* [ASSIGNMENT]: Exact reproduction, images excluded: write out the records below.

______

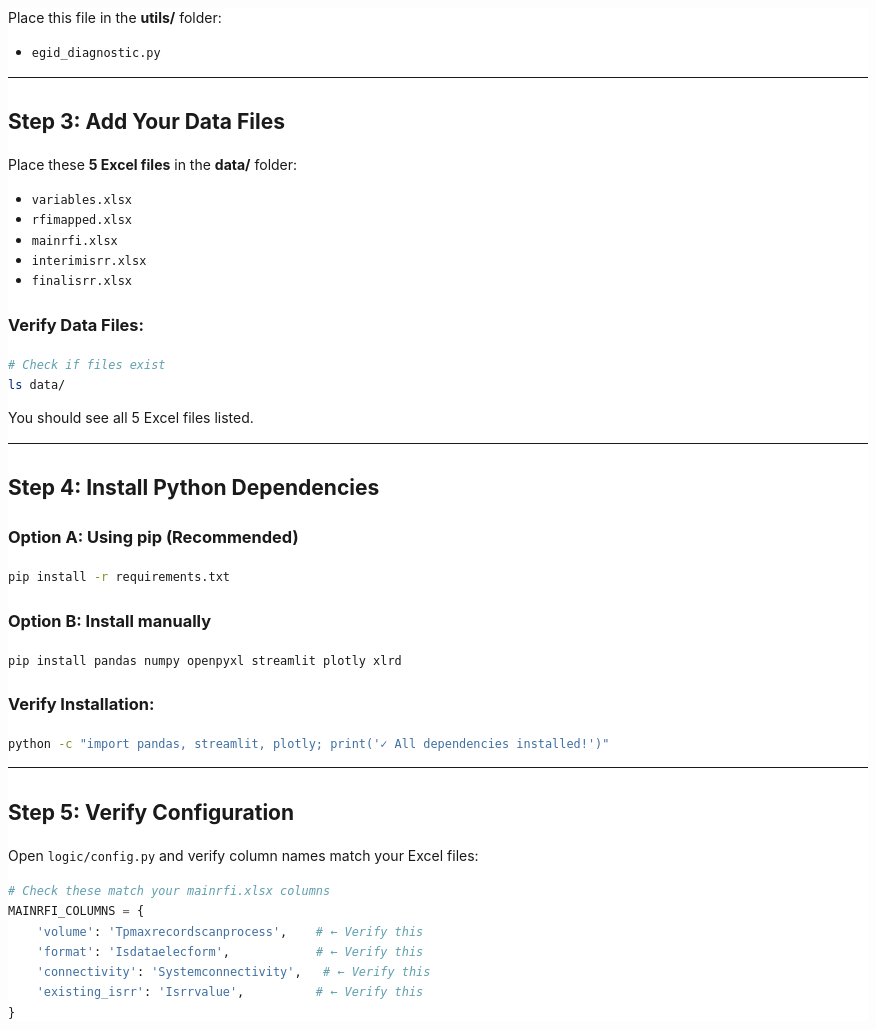 Place this file in the **utils/** folder:
- `egid_diagnostic.py`

---

## Step 3: Add Your Data Files

Place these **5 Excel files** in the **data/** folder:
- `variables.xlsx`
- `rfimapped.xlsx`
- `mainrfi.xlsx`
- `interimisrr.xlsx`
- `finalisrr.xlsx`

### Verify Data Files:
```bash
# Check if files exist
ls data/
```

You should see all 5 Excel files listed.

---

## Step 4: Install Python Dependencies

### Option A: Using pip (Recommended)
```bash
pip install -r requirements.txt
```

### Option B: Install manually
```bash
pip install pandas numpy openpyxl streamlit plotly xlrd
```

### Verify Installation:
```bash
python -c "import pandas, streamlit, plotly; print('✓ All dependencies installed!')"
```

---

## Step 5: Verify Configuration

Open `logic/config.py` and verify column names match your Excel files:

```python
# Check these match your mainrfi.xlsx columns
MAINRFI_COLUMNS = {
    'volume': 'Tpmaxrecordscanprocess',    # ← Verify this
    'format': 'Isdataelecform',            # ← Verify this
    'connectivity': 'Systemconnectivity',   # ← Verify this
    'existing_isrr': 'Isrrvalue',          # ← Verify this
}
```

______

* [EXERCISE SOLUTION]:
 Place this file in the **utils/** folder:
- `egid_diagnostic.py`

---

## Step 3: Add Your Data Files

Place these **5 Excel files** in the **data/** folder:
- `variables.xlsx`
- `rfimapped.xlsx`
- `mainrfi.xlsx`
- `interimisrr.xlsx`
- `finalisrr.xlsx`

### Verify Data Files:
```bash
# Check if files exist
ls data/
```

You should see all 5 Excel files listed.

---

## Step 4: Install Python Dependencies

### Option A: Using pip (Recommended)
```bash
pip install -r requirements.txt
```

### Option B: Install manually
```bash
pip install pandas numpy openpyxl streamlit plotly xlrd
```

### Verify Installation:
```bash
python -c "import pandas, streamlit, plotly; print('✓ All dependencies installed!')"
```

---

## Step 5: Verify Configuration

Open `logic/config.py` and verify column names match your Excel files:

```python
# Check these match your mainrfi.xlsx columns
MAINRFI_COLUMNS = {
    'volume': 'Tpmaxrecordscanprocess',    # ← Verify this
    'format': 'Isdataelecform',            # ← Verify this
    'connectivity': 'Systemconnectivity',   # ← Verify this
    'existing_isrr': 'Isrrvalue',          # ← Verify this
}
```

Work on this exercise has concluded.